What you will do ▸ Among the lines of the entries below, count those containing the word "carré" and answer with the number only.

(Stored data)

[Start of Attachment]

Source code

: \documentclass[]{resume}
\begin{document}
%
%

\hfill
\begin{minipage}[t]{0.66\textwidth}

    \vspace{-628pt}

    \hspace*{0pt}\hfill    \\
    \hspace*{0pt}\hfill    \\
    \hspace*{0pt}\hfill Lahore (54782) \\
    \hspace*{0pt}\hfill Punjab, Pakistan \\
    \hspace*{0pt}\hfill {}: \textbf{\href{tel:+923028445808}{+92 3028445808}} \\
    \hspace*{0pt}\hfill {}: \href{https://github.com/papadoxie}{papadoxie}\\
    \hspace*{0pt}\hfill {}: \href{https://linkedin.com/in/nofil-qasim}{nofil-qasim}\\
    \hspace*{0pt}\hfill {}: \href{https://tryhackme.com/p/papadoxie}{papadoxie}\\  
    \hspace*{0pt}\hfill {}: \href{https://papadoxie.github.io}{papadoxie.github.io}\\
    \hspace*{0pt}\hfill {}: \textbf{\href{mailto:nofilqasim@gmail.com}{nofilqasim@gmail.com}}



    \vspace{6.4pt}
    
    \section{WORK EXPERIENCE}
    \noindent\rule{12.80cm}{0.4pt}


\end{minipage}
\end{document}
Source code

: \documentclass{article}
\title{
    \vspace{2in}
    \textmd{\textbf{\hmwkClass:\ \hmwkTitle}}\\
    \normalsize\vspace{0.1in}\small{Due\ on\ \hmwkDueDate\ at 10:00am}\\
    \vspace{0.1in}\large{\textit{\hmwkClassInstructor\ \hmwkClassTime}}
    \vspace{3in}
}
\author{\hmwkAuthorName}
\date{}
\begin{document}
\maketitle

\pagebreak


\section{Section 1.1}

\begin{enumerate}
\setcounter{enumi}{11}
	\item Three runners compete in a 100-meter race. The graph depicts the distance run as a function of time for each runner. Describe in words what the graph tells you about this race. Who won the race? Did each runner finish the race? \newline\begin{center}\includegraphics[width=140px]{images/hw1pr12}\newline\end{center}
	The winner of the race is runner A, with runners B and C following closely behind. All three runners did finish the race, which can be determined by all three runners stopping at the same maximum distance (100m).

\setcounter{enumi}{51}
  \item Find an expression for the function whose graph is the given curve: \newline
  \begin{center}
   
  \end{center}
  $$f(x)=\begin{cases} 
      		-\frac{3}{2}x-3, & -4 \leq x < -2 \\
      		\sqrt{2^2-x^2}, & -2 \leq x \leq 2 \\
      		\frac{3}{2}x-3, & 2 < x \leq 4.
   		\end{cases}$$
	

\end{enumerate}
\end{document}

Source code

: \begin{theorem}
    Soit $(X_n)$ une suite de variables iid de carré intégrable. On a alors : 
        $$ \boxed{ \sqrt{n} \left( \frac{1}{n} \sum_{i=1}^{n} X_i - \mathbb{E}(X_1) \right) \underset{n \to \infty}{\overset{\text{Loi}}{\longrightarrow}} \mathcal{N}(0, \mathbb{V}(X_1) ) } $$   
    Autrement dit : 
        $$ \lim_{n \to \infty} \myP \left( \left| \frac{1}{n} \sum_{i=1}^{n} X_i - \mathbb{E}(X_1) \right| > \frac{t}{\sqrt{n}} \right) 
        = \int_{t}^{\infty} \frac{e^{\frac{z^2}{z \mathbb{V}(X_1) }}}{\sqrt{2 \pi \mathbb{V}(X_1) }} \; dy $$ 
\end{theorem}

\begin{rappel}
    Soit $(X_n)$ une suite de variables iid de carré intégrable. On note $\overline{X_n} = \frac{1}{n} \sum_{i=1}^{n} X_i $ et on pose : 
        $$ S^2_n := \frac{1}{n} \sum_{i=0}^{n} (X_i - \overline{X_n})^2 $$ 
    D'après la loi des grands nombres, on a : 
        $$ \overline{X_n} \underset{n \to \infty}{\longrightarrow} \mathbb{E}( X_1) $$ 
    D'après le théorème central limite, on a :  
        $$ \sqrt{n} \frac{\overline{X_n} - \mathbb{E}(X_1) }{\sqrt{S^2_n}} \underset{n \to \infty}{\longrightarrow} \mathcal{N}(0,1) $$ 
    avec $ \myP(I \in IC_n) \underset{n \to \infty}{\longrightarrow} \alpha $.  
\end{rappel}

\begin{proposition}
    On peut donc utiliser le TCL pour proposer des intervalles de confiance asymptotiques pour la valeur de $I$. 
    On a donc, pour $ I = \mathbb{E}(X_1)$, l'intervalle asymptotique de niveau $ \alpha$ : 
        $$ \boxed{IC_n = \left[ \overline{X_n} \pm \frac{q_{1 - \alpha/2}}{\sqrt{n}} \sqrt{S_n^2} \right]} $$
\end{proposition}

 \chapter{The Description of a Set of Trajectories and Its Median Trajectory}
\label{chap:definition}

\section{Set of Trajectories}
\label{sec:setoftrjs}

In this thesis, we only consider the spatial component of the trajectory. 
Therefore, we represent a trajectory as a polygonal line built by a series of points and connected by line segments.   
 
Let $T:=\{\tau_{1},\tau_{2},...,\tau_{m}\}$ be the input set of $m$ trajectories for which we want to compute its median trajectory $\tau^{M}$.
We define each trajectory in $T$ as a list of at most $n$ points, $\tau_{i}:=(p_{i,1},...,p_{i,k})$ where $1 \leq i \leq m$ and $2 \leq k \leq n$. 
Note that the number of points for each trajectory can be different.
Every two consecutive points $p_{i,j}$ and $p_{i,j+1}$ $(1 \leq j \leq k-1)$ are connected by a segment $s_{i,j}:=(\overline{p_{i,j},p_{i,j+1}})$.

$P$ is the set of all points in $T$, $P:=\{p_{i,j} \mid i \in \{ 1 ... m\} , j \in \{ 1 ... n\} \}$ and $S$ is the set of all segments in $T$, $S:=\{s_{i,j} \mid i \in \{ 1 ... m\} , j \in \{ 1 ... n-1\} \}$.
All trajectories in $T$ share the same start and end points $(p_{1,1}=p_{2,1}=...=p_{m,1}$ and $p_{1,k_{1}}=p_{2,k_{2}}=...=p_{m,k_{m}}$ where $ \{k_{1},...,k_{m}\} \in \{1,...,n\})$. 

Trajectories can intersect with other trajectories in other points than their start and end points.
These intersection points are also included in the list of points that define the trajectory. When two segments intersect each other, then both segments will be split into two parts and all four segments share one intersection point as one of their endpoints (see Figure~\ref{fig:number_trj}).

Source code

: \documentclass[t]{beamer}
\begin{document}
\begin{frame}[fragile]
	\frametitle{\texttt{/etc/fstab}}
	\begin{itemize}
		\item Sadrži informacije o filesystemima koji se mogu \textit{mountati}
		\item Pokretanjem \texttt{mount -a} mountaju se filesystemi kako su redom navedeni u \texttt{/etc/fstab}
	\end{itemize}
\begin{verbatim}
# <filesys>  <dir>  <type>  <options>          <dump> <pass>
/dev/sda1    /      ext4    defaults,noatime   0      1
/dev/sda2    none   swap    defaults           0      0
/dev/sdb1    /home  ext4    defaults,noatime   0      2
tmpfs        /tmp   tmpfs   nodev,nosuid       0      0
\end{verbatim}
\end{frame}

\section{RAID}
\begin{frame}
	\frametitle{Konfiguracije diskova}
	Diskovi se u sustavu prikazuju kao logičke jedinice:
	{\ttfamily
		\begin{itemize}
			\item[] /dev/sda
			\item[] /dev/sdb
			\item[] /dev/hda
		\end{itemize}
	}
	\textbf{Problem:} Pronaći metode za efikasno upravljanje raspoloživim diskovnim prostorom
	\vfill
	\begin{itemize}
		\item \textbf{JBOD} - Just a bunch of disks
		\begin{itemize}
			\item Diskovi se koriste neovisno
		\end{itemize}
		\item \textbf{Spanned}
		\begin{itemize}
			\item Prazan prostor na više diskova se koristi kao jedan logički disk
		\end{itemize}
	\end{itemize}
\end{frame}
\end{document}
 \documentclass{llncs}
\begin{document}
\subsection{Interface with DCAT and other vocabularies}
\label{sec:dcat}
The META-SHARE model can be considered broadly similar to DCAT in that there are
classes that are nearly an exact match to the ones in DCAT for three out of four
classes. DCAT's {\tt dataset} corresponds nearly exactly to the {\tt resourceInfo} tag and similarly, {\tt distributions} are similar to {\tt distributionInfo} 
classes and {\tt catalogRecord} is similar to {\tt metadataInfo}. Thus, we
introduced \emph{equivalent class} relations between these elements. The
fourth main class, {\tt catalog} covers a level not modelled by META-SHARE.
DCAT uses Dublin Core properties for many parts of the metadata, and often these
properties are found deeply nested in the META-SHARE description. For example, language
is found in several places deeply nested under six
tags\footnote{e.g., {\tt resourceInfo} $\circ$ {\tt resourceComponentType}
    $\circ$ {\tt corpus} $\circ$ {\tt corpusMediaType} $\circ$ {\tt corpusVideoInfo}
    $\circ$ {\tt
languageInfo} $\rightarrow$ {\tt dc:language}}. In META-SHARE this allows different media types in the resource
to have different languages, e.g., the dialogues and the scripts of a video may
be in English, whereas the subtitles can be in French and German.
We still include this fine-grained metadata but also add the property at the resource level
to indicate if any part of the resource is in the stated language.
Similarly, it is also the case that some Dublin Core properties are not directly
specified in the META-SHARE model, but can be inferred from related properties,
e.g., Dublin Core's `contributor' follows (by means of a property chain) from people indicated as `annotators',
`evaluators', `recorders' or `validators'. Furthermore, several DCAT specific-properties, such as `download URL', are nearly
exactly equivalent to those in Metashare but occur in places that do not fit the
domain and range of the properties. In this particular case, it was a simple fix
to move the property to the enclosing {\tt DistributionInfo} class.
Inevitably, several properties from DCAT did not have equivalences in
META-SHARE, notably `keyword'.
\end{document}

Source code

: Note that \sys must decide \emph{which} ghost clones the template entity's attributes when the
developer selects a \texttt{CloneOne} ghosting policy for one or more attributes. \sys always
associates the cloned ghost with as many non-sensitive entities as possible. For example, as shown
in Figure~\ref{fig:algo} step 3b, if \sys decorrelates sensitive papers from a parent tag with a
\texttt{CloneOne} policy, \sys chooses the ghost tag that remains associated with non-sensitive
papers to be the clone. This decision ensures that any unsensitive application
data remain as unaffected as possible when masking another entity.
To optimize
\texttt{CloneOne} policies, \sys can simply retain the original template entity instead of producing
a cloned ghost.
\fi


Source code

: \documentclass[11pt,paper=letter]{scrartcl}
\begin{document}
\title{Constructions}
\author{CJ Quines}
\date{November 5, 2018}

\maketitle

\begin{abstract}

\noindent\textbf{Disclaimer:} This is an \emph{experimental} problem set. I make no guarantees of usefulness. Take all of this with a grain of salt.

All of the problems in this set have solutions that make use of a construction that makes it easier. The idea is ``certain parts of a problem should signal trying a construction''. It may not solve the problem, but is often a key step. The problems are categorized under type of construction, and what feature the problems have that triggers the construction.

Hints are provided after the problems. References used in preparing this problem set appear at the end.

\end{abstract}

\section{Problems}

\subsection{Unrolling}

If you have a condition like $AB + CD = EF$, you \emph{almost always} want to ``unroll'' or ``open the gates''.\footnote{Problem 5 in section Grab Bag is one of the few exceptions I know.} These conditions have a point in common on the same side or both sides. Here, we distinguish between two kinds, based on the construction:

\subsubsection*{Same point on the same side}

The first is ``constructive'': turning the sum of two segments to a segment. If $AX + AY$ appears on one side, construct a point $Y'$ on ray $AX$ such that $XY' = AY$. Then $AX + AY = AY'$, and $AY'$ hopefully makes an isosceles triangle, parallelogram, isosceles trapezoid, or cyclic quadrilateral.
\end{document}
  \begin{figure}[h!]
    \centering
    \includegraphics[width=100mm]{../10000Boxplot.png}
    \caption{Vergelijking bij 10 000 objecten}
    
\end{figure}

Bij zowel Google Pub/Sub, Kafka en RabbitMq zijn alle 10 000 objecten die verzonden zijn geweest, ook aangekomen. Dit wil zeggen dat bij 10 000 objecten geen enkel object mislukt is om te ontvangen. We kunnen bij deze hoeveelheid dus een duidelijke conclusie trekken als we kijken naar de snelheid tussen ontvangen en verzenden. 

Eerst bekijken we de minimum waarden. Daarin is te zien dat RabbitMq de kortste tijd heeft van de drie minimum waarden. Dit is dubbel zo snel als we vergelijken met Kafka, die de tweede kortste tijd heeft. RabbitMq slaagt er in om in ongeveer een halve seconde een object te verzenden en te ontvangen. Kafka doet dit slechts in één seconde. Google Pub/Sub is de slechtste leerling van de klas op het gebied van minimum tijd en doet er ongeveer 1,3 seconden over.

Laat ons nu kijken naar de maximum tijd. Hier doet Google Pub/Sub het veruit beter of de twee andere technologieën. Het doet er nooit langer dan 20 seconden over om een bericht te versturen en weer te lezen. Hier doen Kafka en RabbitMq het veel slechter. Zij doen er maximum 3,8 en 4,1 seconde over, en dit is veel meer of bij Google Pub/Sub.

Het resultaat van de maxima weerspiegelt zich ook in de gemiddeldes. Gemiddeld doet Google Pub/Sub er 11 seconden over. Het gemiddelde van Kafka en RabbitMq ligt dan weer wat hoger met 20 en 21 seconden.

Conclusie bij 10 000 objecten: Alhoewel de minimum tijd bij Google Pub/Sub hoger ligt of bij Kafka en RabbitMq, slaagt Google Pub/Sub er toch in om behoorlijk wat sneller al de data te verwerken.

[End of Attachment]

Response area ▸ 2